3. La contribution du TGV à la politique d'aménagement du territoire

Le rapport de présentation du schéma directeur des liaisons ferroviaires à grande vitesse soulignait l'intérêt du TGV comme instrument de la politique d'aménagement du territoire. Cette affirmation mérite aujourd'hui d'être nuancée.

Le caractère très partiel de la réalisation du schéma directeur de 1992 a privé le TGV d'une partie de son intérêt compte tenu de l'absence d'un réel réseau national à grande vitesse .

Pour des raisons évidentes, les liaisons TGV qui sont d'ores et déjà réalisées ou qui sont en cours de travaux étaient celles qui étaient les plus rentables et les préoccupations liées à l'aménagement du territoire n'étaient pas prépondérantes dans la décision de leur réalisation. En effet, elles relient des pôles économiques de première importance pour lesquels il est difficile d'évaluer l'impact de la liaison TGV en terme d'accroissement du développement local .

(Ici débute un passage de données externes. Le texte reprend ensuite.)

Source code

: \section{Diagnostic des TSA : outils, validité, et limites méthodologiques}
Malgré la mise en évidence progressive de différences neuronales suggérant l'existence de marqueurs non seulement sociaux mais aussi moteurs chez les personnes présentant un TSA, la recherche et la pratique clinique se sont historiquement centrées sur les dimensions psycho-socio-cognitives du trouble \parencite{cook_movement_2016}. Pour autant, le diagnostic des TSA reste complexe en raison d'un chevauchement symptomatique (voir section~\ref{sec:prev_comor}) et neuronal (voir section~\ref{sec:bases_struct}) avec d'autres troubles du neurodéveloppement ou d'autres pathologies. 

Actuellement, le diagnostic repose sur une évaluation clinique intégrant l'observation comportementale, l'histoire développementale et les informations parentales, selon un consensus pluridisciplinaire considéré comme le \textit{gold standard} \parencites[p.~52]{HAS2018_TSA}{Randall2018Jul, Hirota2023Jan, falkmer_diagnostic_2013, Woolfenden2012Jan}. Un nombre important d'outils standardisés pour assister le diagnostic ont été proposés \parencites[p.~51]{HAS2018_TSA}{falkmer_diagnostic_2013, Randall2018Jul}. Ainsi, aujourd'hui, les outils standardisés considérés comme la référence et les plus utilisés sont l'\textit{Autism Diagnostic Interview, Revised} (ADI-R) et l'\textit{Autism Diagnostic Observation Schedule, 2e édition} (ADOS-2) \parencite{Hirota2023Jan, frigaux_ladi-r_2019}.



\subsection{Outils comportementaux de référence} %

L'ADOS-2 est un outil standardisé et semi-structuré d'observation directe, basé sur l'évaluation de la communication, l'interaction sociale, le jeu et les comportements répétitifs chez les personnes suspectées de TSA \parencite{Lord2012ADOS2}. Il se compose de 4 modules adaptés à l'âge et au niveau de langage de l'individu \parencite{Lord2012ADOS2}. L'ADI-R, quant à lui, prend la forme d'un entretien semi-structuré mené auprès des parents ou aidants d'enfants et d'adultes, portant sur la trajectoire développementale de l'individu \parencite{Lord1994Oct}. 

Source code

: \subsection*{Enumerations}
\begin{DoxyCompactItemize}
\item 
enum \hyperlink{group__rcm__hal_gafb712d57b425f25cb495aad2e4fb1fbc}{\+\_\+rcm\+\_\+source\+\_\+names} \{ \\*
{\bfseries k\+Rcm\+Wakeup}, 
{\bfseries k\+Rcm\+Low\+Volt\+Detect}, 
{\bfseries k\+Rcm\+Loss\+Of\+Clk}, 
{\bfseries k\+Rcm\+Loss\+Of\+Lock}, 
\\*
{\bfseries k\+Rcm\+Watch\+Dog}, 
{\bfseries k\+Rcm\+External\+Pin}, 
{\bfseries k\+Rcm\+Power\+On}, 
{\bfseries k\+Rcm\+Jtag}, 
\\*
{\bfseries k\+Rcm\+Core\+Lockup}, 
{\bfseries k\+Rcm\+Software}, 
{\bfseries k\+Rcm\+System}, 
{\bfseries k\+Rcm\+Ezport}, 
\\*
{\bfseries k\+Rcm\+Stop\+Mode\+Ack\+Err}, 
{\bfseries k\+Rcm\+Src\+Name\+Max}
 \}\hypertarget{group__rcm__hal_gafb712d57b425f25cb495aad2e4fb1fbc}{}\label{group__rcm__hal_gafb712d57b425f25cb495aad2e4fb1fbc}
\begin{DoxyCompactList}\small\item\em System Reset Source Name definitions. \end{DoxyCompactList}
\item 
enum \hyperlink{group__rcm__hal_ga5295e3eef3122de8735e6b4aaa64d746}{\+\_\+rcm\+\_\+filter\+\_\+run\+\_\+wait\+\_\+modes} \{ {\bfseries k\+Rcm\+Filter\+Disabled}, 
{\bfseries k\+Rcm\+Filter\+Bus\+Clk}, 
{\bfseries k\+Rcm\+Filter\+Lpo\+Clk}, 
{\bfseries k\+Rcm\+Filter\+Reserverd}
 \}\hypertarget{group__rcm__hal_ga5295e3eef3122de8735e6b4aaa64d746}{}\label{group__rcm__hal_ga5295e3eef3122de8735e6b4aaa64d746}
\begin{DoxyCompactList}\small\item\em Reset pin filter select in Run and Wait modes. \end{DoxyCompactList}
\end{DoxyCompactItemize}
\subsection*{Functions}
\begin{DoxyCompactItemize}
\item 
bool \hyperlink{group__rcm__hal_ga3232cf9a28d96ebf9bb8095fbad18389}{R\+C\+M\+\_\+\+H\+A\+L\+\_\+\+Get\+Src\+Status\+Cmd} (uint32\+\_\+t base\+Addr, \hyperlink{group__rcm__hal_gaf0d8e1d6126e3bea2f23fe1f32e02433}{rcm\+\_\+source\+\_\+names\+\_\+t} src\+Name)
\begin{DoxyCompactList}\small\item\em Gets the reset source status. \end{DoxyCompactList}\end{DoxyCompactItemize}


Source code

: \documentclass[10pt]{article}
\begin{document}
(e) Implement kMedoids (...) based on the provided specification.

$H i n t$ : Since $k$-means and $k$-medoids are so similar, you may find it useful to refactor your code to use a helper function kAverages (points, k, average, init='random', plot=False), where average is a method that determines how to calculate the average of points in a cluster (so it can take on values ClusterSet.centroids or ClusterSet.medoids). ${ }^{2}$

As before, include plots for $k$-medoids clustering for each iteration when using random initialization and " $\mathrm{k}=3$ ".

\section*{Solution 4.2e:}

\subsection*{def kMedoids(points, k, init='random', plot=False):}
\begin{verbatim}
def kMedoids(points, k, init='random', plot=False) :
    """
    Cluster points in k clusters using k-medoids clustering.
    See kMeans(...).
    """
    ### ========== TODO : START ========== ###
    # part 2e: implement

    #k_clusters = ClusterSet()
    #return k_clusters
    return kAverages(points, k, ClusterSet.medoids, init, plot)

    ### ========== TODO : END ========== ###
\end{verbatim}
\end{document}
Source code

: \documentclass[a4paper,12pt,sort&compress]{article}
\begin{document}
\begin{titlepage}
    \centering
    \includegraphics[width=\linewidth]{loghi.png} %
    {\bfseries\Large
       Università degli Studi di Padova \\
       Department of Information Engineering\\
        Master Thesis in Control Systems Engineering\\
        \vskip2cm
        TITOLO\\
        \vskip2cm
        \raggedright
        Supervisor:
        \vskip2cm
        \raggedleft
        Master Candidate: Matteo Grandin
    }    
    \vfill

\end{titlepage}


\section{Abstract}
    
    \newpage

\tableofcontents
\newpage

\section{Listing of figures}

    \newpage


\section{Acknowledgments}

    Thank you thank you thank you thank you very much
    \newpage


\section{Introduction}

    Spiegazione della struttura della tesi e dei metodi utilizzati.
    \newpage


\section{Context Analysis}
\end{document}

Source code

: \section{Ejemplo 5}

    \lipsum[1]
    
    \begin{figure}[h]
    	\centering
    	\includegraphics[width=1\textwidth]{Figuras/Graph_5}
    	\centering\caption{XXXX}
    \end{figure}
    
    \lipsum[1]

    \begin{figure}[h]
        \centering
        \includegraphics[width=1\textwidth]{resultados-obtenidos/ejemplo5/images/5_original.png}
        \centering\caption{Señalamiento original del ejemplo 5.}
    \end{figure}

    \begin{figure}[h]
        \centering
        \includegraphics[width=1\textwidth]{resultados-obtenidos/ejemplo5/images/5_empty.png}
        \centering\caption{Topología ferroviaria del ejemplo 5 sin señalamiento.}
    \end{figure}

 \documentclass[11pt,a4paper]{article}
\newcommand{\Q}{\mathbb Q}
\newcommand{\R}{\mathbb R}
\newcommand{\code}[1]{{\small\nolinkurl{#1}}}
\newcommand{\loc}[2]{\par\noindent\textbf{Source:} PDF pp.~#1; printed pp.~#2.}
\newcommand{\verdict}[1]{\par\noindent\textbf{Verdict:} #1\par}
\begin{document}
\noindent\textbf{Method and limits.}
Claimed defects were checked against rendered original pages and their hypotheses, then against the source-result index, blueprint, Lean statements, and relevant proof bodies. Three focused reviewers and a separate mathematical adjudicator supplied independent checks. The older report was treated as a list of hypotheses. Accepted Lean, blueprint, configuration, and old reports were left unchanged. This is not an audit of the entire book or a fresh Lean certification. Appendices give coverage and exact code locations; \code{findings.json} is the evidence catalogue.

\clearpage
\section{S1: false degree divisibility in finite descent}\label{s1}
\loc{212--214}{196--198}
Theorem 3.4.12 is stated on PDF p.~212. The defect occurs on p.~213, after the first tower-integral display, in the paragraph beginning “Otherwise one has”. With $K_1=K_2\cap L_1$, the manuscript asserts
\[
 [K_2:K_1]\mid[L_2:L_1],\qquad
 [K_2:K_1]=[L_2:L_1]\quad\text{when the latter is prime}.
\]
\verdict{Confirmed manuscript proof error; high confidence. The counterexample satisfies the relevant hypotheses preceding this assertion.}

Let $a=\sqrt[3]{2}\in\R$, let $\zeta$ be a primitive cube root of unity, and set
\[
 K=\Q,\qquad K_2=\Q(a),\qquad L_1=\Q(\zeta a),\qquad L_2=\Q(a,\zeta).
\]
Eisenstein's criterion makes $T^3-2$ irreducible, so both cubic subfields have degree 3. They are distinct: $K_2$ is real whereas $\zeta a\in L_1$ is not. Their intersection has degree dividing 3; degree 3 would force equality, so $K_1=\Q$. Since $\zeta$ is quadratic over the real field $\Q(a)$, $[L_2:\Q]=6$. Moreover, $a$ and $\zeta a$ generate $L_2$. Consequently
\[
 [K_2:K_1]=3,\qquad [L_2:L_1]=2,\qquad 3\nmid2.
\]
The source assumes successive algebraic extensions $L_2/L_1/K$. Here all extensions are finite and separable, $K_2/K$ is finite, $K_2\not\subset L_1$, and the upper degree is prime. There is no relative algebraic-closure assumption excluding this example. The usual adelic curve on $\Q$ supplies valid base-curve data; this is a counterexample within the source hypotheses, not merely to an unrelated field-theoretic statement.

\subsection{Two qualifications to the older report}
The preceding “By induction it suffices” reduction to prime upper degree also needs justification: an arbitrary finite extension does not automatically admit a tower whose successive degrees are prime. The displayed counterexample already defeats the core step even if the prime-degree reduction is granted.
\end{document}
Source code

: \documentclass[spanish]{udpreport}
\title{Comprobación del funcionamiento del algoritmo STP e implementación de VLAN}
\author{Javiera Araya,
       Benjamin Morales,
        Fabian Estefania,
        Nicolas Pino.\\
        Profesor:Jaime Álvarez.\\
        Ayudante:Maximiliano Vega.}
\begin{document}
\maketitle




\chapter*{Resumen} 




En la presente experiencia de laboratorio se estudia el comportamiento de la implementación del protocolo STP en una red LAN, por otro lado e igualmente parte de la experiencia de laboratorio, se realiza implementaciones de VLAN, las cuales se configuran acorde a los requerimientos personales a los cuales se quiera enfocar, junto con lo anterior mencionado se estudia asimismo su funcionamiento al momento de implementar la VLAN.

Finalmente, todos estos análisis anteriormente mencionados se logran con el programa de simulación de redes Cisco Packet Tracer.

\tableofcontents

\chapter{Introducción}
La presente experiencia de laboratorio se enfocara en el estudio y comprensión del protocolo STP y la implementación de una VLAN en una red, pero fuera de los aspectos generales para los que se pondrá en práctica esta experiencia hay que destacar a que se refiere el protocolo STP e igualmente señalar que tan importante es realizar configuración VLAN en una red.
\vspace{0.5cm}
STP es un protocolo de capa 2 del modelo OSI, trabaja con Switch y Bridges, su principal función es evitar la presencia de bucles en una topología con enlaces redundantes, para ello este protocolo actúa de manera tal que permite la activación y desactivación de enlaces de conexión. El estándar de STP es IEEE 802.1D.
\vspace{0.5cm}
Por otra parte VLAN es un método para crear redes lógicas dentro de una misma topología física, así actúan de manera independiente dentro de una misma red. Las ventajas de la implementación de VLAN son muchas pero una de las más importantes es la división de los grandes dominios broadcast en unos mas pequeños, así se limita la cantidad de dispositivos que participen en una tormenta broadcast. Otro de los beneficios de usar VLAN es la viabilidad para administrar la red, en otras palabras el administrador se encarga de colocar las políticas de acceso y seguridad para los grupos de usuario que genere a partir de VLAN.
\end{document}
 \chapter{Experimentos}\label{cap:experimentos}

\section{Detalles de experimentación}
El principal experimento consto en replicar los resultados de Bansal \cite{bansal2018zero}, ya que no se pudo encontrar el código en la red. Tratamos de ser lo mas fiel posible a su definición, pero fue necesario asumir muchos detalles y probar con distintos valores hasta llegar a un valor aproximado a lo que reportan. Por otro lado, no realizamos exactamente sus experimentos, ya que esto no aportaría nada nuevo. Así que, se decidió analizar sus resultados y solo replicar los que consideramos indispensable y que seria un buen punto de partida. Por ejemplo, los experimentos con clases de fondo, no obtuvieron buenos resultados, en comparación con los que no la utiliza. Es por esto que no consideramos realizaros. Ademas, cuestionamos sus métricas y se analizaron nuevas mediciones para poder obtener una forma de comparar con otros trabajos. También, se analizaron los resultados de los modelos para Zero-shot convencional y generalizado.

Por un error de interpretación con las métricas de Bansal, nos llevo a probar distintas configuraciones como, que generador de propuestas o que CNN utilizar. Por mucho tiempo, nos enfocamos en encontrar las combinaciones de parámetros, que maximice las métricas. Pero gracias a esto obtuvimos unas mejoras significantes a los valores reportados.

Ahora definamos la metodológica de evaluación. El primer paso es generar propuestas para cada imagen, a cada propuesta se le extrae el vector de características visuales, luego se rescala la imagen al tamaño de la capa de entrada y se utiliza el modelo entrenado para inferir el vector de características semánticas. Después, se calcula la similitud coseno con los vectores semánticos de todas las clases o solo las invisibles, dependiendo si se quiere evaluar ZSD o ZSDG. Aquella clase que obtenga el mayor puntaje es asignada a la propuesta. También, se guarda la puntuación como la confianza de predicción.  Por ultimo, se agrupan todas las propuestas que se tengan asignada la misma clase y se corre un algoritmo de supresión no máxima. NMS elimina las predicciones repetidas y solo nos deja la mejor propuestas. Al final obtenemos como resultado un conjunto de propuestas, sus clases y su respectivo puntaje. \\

Par ailleurs, dans l'hypothèse de la construction d'une ligne fondée essentiellement sur des préoccupations liées à l'aménagement du territoire, la seule réalisation de l'infrastructure ne peut suffir à induire de nouvelles activités économiques . Comme le soulignait les conclusions de la commission " Réseaux et territoires " précédemment citée, " une autoroute ou une gare de TGV ne contribueront véritablement au développement d'une ville moyenne que si elles s'accompagnent de la création d'un ensemble de services technologiques, financiers, universitaires qui contribuent à l'implantation d'activités nouvelles ". Elles indiquaient également que " dans certains cas, l'amélioration des infrastructures de transport entre des régions de niveaux économiques trop disparates pouvait même conduire à une relative dévitalisation de certaines agglomérations ".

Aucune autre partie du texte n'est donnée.